Obamacare website cannot handle the load – a classical use case for AutoPilot

Several days ago I looked at the HealthCare.gov website, just to understand what Obamacare means. The website was up and working. Today one of our employees brought up to my attention an article published by Sharon Begley of Reuters stating that the Obamacare website is locked down a few days after the launch. The story caught my interest since it described a typical use case faced by many enterprises.

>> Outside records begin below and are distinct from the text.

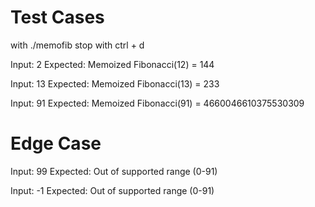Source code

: # Test Cases

with ./memofib
stop with ctrl + d

Input:
2
Expected:
Memoized Fibonacci(12) = 144

Input:
13
Expected:
Memoized Fibonacci(13) = 233

Input:
91
Expected:
Memoized Fibonacci(91) = 4660046610375530309

# Edge Case
Input:
99 
Expected:
Out of supported range (0-91)

Input:
-1
Expected:
Out of supported range (0-91)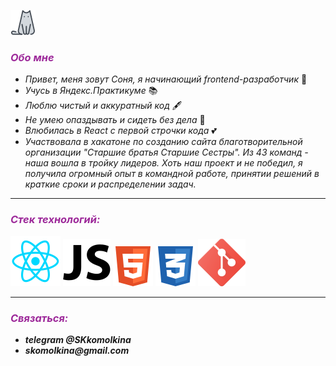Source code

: ![Header](./assets/icons8-cat-40.png)
### ___<span style="color: #9d299a">Обо мне</span>___


* _Привет, меня зовут Соня, я начинающий frontend-разработчик_  👋
* _Учусь в Яндекс.Практикуме_ 📚
* _Люблю чистый и аккуратный код_ 🖋
* _Не умею опаздывать и сидеть без дела_ 🚀
* _Влюбилась в React с первой строчки кода_ 💕
* _Участвовала в хакатоне по созданию сайта благотворительной организации "Старшие братья Старшие Сестры". Из 43 команд - наша вошла в тройку лидеров. Хоть наш проект и не победил, я получила огромный опыт в командной работе, принятии решений в краткие сроки и распределении задач._ 

***
### ___<span style="color: #9d299a">Стек технологий:</span>___ 
![react](./assets/react.svg) ![javascript](./assets/js.svg) ![html](./assets/html.svg) ![css](./assets/css.svg) ![git](./assets/git.svg) 

***
### ___<span style="color: #9d299a">Связаться:</span>___ 

* ___telegram @SKkomolkina___
* ___skomolkina@gmail.com___
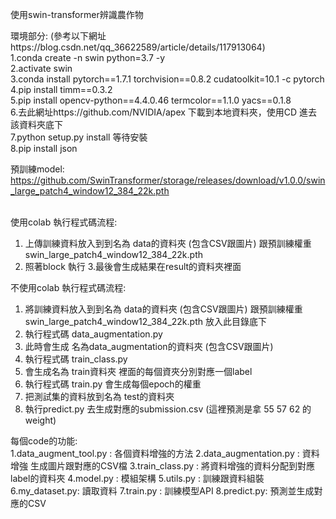 使用swin-transformer辨識農作物


環境部分: (參考以下網址https://blog.csdn.net/qq_36622589/article/details/117913064) </br>
1.conda create -n swin python=3.7 -y </br>
2.activate swin </br>
3.conda install pytorch==1.7.1 torchvision==0.8.2 cudatoolkit=10.1 -c pytorch </br>
4.pip install timm==0.3.2 </br>
5.pip install opencv-python==4.4.0.46 termcolor==1.1.0 yacs==0.1.8 </br> 
6.去此網址https://github.com/NVIDIA/apex 下載到本地資料夾，使用CD 進去該資料夾底下 </br>
7.python setup.py install 等待安裝 </br>
8.pip install json </br>

預訓練model: https://github.com/SwinTransformer/storage/releases/download/v1.0.0/swin_large_patch4_window12_384_22k.pth </br>

</br>
使用colab 執行程式碼流程: </br>

1. 上傳訓練資料放入到到名為 data的資料夾 (包含CSV跟圖片) 跟預訓練權重 swin_large_patch4_window12_384_22k.pth 
2. 照著block 執行
3.最後會生成結果在result的資料夾裡面


不使用colab 執行程式碼流程: </br>

1. 將訓練資料放入到到名為 data的資料夾 (包含CSV跟圖片) 跟預訓練權重 swin_large_patch4_window12_384_22k.pth 放入此目錄底下
2. 執行程式碼 data_augmentation.py
3. 此時會生成 名為data_augmentation的資料夾 (包含CSV跟圖片)
4. 執行程式碼 train_class.py 
5. 會生成名為 train資料夾 裡面的每個資夾分別對應一個label
6. 執行程式碼 train.py 會生成每個epoch的權重
7. 把測試集的資料放到名為 test的資料夾
8. 執行predict.py 去生成對應的submission.csv (這裡預測是拿 55 57 62 的weight)



每個code的功能:</br>
  1.data_augment_tool.py : 各個資料增強的方法 
  2.data_augmentation.py : 資料增強 生成圖片跟對應的CSV檔
  3.train_class.py : 將資料增強的資料分配到對應label的資料夾
  4.model.py : 模組架構
  5.utils.py : 訓練跟資料組裝
  6.my_dataset.py: 讀取資料
  7.train.py : 訓練模型API
  8.predict.py: 預測並生成對應的CSV




  

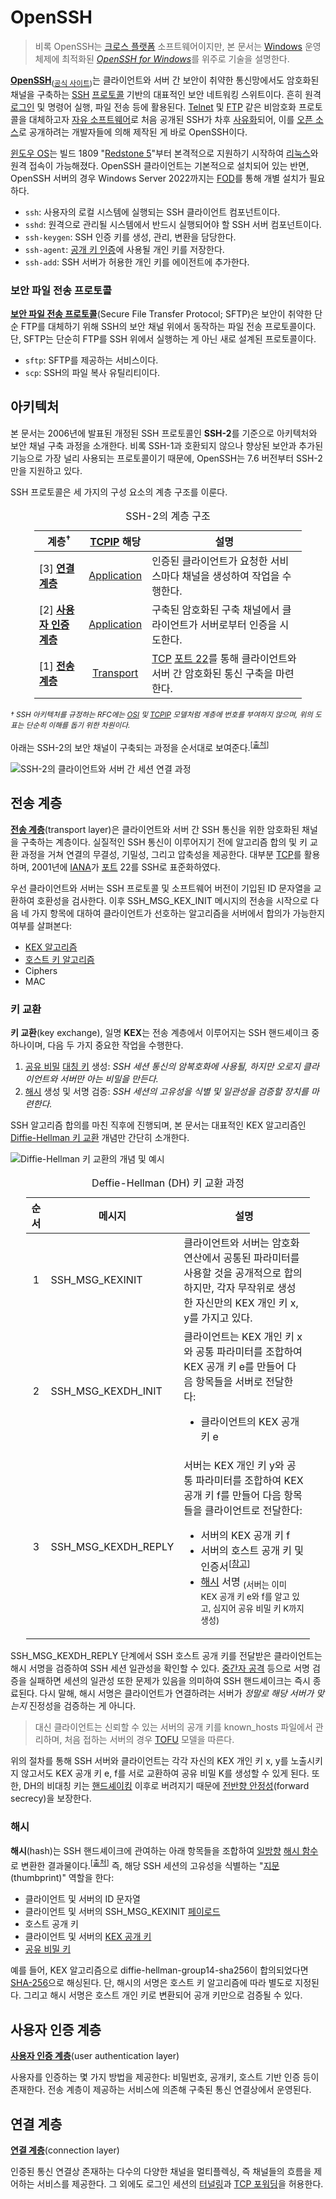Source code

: # OpenSSH
> 비록 OpenSSH는 [크로스 플랫폼](https://en.wikipedia.org/wiki/Cross-platform_software) 소프트웨어이지만, 본 문서는 [Windows](Windows.md) 운영체제에 최적화된 [*OpenSSH for Windows*](https://learn.microsoft.com/en-us/windows-server/administration/openssh/openssh-overview)를 위주로 기술을 설명한다.

**[OpenSSH](https://en.wikipedia.org/wiki/OpenSSH)**<sub>([공식 사이트](https://www.openssh.com/))</sub>는 클라이언트와 서버 간 보안이 취약한 통신망에서도 암호화된 채널을 구축하는 [SSH](https://en.wikipedia.org/wiki/Secure_Shell) [프로토콜](https://en.wikipedia.org/wiki/Communication_protocol) 기반의 대표적인 보안 네트워킹 스위트이다. 흔히 원격 [로그인](Logon.md) 및 명령어 실행, 파일 전송 등에 활용된다. [Telnet](https://en.wikipedia.org/wiki/Telnet) 및 [FTP](https://en.wikipedia.org/wiki/File_Transfer_Protocol) 같은 비암호화 프로토콜을 대체하고자 [자유 소프트웨어](https://en.wikipedia.org/wiki/Free_software)로 처음 공개된 SSH가 차후 [사유화](https://en.wikipedia.org/wiki/Proprietary_software)되어, 이를 [오픈 소스](https://en.wikipedia.org/wiki/Open-source_software)로 공개하려는 개발자들에 의해 제작된 게 바로 OpenSSH이다.

[윈도우 OS](Windows.md)는 빌드 1809 "[Redstone 5](https://en.wikipedia.org/wiki/Windows_10,_version_1809)"부터 본격적으로 지원하기 시작하여 [리눅스](https://en.wikipedia.org/wiki/Linux)와 원격 접속이 가능해졌다. OpenSSH 클라이언트는 기본적으로 설치되어 있는 반면, OpenSSH 서버의 경우 Windows Server 2022까지는 [FOD](https://learn.microsoft.com/en-us/windows-hardware/manufacture/desktop/features-on-demand-v2--capabilities)를 통해 개별 설치가 필요하다.

* `ssh`: 사용자의 로컬 시스템에 실행되는 SSH 클라이언트 컴포넌트이다.
* `sshd`: 원격으로 관리될 시스템에서 반드시 실행되어야 할 SSH 서버 컴포넌트이다.
* `ssh-keygen`: SSH 인증 키를 생성, 관리, 변환을 담당한다.
* `ssh-agent`: [공개 키 인증](Certificate.md)에 사용될 개인 키를 저장한다.
* `ssh-add`: SSH 서버가 허용한 개인 키를 에이전트에 추가한다.

### 보안 파일 전송 프로토콜
**[보안 파일 전송 프로토콜](https://en.wikipedia.org/wiki/SSH_File_Transfer_Protocol)**(Secure File Transfer Protocol; SFTP)은 보안이 취약한 단순 FTP를 대체하기 위해 SSH의 보안 채널 위에서 동작하는 파일 전송 프로토콜이다. 단, SFTP는 단순히 FTP를 SSH 위에서 실행하는 게 아닌 새로 설계된 프로토콜이다.

* `sftp`: SFTP를 제공하는 서비스이다.
* `scp`: SSH의 파일 복사 유틸리티이다.

## 아키텍처
본 문서는 2006년에 발표된 개정된 SSH 프로토콜인 **SSH-2**를 기준으로 아키텍처와 보안 채널 구축 과정을 소개한다. 비록 SSH-1과 호환되지 않으나 향상된 보안과 추가된 기능으로 가장 널리 사용되는 프로토콜이기 때문에, OpenSSH는 7.6 버전부터 SSH-2만을 지원하고 있다.

SSH 프로토콜은 세 가지의 구성 요소의 계층 구조를 이룬다.

<table style="width: 85%; margin-left: auto; margin-right: auto;"><caption style="caption-side: top;">SSH-2의 계층 구조</caption><colgroup><col style="width: 20%;"/><col style="width: 15%;"/><col style="width: 65%;"/></colgroup><thead><tr><th style="text-align: center;">계층<sup>†</sup></th><th style="text-align: center;"><a href="TCPIP.md">TCPIP</a> 해당</th><th style="text-align: center;">설명</th></tr></thead><tbody><tr><td>[3] <a href="#연결-계층"><b>연결 계층</b></a></td><td style="text-align: center;"><a href="TCPIP.md#어플리케이션-계층">Application</a></td><td>인증된 클라이언트가 요청한 서비스마다 채널을 생성하여 작업을 수행한다.</td></tr><tr><td>[2] <a href="#사용자-인증-계층"><b>사용자 인증 계층</b></a></td><td style="text-align: center;"><a href="TCPIP.md#어플리케이션-계층">Application</a></td><td>구축된 암호화된 구축 채널에서 클라이언트가 서버로부터 인증을 시도한다.</td></tr><tr><td>[1] <a href="#전송-계층"><b>전송 계층</b></a></td><td style="text-align: center;"><a href="TCPIP.md#전송-계층">Transport</a></td><td><a href="TCPIP.md#전송-제어-프로토콜">TCP</a> <a href="https://en.wikipedia.org/wiki/List_of_TCP_and_UDP_port_numbers#Well-known_ports">포트 22</a>를 통해 클라이언트와 서버 간 암호화된 통신 구축을 마련한다.</td></tr></tbody></table>

<sup>_† SSH 아키텍처를 규정하는 RFC에는 [OSI](https://en.wikipedia.org/wiki/OSI_model) 및 [TCPIP](TCPIP.md) 모델처럼 계층에 번호를 부여하지 않으며, 위의 도표는 단순히 이해를 돕기 위한 차원이다._</sup>

아래는 SSH-2의 보안 채널이 구축되는 과정을 순서대로 보여준다.<sup>[[출처](https://bytebytego.com/guides/guides/how-does-ssh-work/)]</sup>

![SSH-2의 클라이언트와 서버 간 세션 연결 과정](https://assets.bytebytego.com/diagrams/0224-how-does-ssh-work.png)

## 전송 계층
**[전송 계층](https://www.ietf.org/rfc/rfc4253.txt)**(transport layer)은 클라이언트와 서버 간 SSH 통신을 위한 암호화된 채널을 구축하는 계층이다. 실질적인 SSH 통신이 이루어지기 전에 알고리즘 합의 및 키 교환 과정을 거쳐 연결의 무결성, 기밀성, 그리고 압축성을 제공한다. 대부분 [TCP](TCPIP.md#전송-제어-프로토콜)를 활용하며, 2001년에 [IANA](https://en.wikipedia.org/wiki/Internet_Assigned_Numbers_Authority)가 [포트](https://en.wikipedia.org/wiki/Port_(computer_networking)) 22를 SSH로 표준화하였다.

우선 클라이언트와 서버는 SSH 프로토콜 및 소프트웨어 버전이 기입된 ID 문자열을 교환하여 호환성을 검사한다. 이후 SSH_MSG_KEX_INIT 메시지의 전송을 시작으로 다음 네 가지 항목에 대하여 클라이언트가 선호하는 알고리즘을 서버에서 합의가 가능한지 여부를 살펴본다:

* [KEX 알고리즘](#키-교환)
* [호스트 키 알고리즘](#키-교환)
* Ciphers
* MAC

### 키 교환
**키 교환**(key exchange), 일명 **KEX**는 전송 계층에서 이루어지는 SSH 핸드셰이크 중 하나이며, 다음 두 가지 중요한 작업을 수행한다.

1. [공유 비밀](https://en.wikipedia.org/wiki/Shared_secret) [대칭 키](https://en.wikipedia.org/wiki/Symmetric-key_algorithm) 생성: *SSH 세션 통신의 암복호화에 사용될, 하지만 오로지 클라이언트와 서버만 아는 비밀을 만든다.*
1. [해시](#해시) 생성 및 서명 검증: *SSH 세션의 고유성을 식별 및 일관성을 검증할 장치를 마련한다.*

SSH 알고리즘 합의를 마친 직후에 진행되며, 본 문서는 대표적인 KEX 알고리즘인 [Diffie-Hellman 키 교환](https://en.wikipedia.org/wiki/Diffie-Hellman_key_exchange) 개념만 간단히 소개한다.

![Diffie-Hellman 키 교환의 개념 및 예시](https://upload.wikimedia.org/wikipedia/commons/c/c8/DiffieHellman.png)

<table style="width: 90%; margin-left: auto; margin-right: auto;"><caption style="caption-side: top;">Deffie-Hellman (DH) 키 교환 과정</caption><colgroup><col style="width: 7%;"/><col style="width: 23%;"/><col style="width: 70%;"/></colgroup><thead><tr><th style="text-align: center;">순서</th><th style="text-align: center;">메시지</th><th style="text-align: center;">설명</th></tr></thead><tbody><tr><td style="text-align: center;">1</a></td><td>SSH_MSG_KEXINIT</td><td>클라이언트와 서버는 암호화 연산에서 공통된 파라미터를 사용할 것을 공개적으로 합의하지만, 각자 무작위로 생성한 자신만의 KEX 개인 키 x, y를 가지고 있다.</td></tr><tr><td style="text-align: center;">2</b></a></td><td>SSH_MSG_KEXDH_INIT</td><td>클라이언트는 KEX 개인 키 x와 공통 파라미터를 조합하여 KEX 공개 키 e를 만들어 다음 항목들을 서버로 전달한다:<ul><li>클라이언트의 KEX 공개 키 e</li></ul></td></tr><tr><td style="text-align: center;">3</td><td>SSH_MSG_KEXDH_REPLY</td><td>서버는 KEX 개인 키 y와 공통 파라미터를 조합하여 KEX 공개 키 f를 만들어 다음 항목들을 클라이언트로 전달한다:<ul><li>서버의 KEX 공개 키 f</li><li>서버의 호스트 공개 키 및 인증서<sup>[<a href="https://learn.microsoft.com/windows-server/administration/openssh/openssh_keymanagement">참고</a>]</sup></li><li><a href="#해시">해시</a> 서명 <sub>(서버는 이미 KEX 공개 키 e와 f를 알고 있고, 심지어 공유 비밀 키 K까지 생성)</sub></li></ul></td></tr></tbody></table>

SSH_MSG_KEXDH_REPLY 단계에서 SSH 호스트 공개 키를 전달받은 클라이언트는 해시 서명을 검증하여 SSH 세션 일관성을 확인할 수 있다. [중간자 공격](https://en.wikipedia.org/wiki/Man-in-the-middle_attack) 등으로 서명 검증을 실패하면 세션의 일관성 또한 문제가 있음을 의미하여 SSH 핸드셰이크는 즉시 종료된다. 다시 말해, 해시 서명은 클라이언트가 연결하려는 서버가 *정말로 해당 서버가 맞는지* 진정성을 검증하는 게 아니다.

> 대신 클라이언트는 신뢰할 수 있는 서버의 공개 키를 known_hosts 파일에서 관리하며, 처음 접하는 서버의 경우 [TOFU](https://en.wikipedia.org/wiki/Trust_on_first_use) 모델을 따른다.

위의 절차를 통해 SSH 서버와 클라이언트는 각각 자신의 KEX 개인 키 x, y를 노출시키지 않고서도 KEX 공개 키 e, f를 서로 교환하여 공유 비밀 K를 생성할 수 있게 된다. 또한, DH의 비대칭 키는 [핸드셰이킹](https://en.wikipedia.org/wiki/Handshake_(computing)) 이후로 버려지기 때문에 [전반향 안정성](https://en.wikipedia.org/wiki/Forward_secrecy)(forward secrecy)을 보장한다.

### 해시
**해시**(hash)는 SSH 핸드셰이크에 관여하는 아래 항목들을 조합하여 [일방향](https://en.wikipedia.org/wiki/One-way_function) [해시 함수](https://en.wikipedia.org/wiki/Hash_function)로 변환한 결과물이다.<sup>[[출처](https://www.rfc-editor.org/rfc/rfc4253.html#page-21)]</sup> 즉, 해당 SSH 세션의 고유성을 식별하는 "[지문](https://en.wikipedia.org/wiki/Public_key_fingerprint)(thumbprint)" 역할을 한다:

* 클라이언트 및 서버의 ID 문자열
* 클라이언트 및 서버의 SSH_MSG_KEXINIT [페이로드](https://en.wikipedia.org/wiki/Payload_(computing))
* 호스트 공개 키
* 클라이언트 및 서버의 [KEX 공개 키](#키-교환)
* [공유 비밀 키](#키-교환)

예를 들어, KEX 알고리즘으로 diffie-hellman-group14-sha256이 합의되었다면 [SHA-256](https://en.wikipedia.org/wiki/SHA-2)으로 해싱된다. 단, 해시의 서명은 호스트 키 알고리즘에 따라 별도로 지정된다. 그리고 해시 서명은 호스트 개인 키로 변환되어 공개 키만으로 검증될 수 있다.

## 사용자 인증 계층
**[사용자 인증 계층](https://www.ietf.org/rfc/rfc4252.txt)**(user authentication layer)

사용자를 인증하는 몇 가지 방법을 제공한다: 비밀번호, 공개키, 호스트 기반 인증 등이 존재한다. 전송 계층이 제공하는 서비스에 의존해 구축된 통신 연결상에서 운영된다.

## 연결 계층
**[연결 계층](https://www.ietf.org/rfc/rfc4254.txt)**(connection layer)

인증된 통신 연결상 존재하는 다수의 다양한 채널을 멀티플렉싱, 즉 채널들의 흐름을 제어하는 서비스를 제공한다. 그 외에도 로그인 세션의 [터널링](https://en.wikipedia.org/wiki/Tunneling_protocol#Secure_Shell_tunneling)과 [TCP 포워딩](https://en.wikipedia.org/wiki/Port_forwarding)을 허용한다.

Several IT experts interviewed by Sharon Begley came up with different theories of potential reasons causing outage. Some stated that the flaw is in the architecture of the application and adding capacity may not help. One of them was quoted that there is a coding bug in the system. Another IT company stated that the problem is in the database access – the more you ask “the more it gets overwhelmed”. “The government officials blame persistent glitches” since they did not anticipate 8.5 million users within a few days. Another independent contractor brought up several hypotheses using an “overwhelming” term in regards to potential uploading of high number of Java script files to web browsers. An interesting probable cause was brought up comparing the situation to the DDOS attack on the website. The internal technicians tried to increase capacity by adding new servers and tune configuration to resolve the issue, but it did not help. Each group was trying to come up with explanations and possible root causes.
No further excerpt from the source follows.